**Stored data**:
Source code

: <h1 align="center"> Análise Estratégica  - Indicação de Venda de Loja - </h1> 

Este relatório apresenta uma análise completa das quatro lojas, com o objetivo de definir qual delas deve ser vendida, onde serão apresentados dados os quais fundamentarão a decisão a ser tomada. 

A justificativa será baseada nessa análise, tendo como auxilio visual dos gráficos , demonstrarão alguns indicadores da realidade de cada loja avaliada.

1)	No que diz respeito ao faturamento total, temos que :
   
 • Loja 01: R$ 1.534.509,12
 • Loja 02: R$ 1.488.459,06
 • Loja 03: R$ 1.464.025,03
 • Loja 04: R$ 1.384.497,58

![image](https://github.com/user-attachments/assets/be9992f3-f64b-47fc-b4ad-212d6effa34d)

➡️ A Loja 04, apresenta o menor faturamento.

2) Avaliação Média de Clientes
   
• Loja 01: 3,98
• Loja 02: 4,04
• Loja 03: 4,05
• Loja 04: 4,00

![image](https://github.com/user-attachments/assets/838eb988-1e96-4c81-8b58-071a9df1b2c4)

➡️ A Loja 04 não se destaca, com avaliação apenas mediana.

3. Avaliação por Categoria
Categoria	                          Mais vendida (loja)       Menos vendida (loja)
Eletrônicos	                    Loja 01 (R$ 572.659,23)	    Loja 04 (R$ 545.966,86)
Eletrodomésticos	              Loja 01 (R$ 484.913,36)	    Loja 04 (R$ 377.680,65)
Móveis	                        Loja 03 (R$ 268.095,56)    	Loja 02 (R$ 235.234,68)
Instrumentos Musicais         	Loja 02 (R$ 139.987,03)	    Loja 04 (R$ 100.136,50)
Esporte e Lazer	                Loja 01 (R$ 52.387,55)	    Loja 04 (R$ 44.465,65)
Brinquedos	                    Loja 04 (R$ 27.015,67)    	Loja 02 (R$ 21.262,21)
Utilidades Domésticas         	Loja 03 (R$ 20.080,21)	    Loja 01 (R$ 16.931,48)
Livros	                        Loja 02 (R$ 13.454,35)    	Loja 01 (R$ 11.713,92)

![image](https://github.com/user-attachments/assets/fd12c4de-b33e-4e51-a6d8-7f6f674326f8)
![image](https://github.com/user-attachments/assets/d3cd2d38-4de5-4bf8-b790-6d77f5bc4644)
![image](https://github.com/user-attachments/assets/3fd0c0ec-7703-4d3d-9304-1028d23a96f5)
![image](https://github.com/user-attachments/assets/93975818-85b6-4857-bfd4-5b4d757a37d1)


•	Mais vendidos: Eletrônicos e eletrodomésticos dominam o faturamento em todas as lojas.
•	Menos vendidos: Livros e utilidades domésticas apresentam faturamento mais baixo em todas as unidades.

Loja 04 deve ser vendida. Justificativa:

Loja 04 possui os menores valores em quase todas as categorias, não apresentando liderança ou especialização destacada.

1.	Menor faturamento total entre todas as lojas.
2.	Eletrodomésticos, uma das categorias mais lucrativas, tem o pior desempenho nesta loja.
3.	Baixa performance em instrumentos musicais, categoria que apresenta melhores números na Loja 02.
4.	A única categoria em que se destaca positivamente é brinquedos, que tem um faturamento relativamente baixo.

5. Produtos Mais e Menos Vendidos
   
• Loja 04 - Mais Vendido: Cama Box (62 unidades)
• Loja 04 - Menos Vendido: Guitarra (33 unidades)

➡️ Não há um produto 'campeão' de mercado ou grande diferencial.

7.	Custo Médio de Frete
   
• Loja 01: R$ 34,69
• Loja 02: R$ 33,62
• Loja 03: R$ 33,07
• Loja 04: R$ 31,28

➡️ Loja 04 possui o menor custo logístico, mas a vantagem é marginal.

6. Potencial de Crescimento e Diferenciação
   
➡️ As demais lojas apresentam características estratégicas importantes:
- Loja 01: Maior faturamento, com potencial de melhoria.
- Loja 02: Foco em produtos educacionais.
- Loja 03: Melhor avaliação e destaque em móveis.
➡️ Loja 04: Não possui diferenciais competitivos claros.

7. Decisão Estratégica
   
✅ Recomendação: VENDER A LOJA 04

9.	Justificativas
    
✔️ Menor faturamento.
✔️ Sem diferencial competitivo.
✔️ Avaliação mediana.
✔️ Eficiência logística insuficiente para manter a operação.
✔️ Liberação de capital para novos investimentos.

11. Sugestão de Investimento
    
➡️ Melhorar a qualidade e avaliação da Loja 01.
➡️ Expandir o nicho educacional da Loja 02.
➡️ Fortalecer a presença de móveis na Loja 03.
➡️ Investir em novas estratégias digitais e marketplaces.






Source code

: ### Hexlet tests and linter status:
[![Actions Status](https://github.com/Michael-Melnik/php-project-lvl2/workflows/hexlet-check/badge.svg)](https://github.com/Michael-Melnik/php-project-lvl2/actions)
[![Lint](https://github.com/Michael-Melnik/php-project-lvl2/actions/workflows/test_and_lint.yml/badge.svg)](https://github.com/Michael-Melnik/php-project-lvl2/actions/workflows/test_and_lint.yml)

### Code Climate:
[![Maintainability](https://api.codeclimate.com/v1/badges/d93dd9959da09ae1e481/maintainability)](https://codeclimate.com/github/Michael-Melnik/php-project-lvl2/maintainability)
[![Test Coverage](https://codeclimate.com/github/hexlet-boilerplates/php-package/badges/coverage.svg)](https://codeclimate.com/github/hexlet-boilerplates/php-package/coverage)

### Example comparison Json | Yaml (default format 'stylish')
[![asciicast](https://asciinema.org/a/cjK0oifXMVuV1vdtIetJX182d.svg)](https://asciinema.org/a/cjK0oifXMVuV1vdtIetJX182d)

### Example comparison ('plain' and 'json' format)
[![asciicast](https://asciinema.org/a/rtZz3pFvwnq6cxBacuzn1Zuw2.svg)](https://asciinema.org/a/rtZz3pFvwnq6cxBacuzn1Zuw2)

**WHAT YOU ARE ASKED TO DO**: Of the lines above, copy each one that contains the word "asciinema".

**COMPLETED EXERCISE**:
[![asciicast](https://asciinema.org/a/cjK0oifXMVuV1vdtIetJX182d.svg)](https://asciinema.org/a/cjK0oifXMVuV1vdtIetJX182d)
[![asciicast](https://asciinema.org/a/rtZz3pFvwnq6cxBacuzn1Zuw2.svg)](https://asciinema.org/a/rtZz3pFvwnq6cxBacuzn1Zuw2)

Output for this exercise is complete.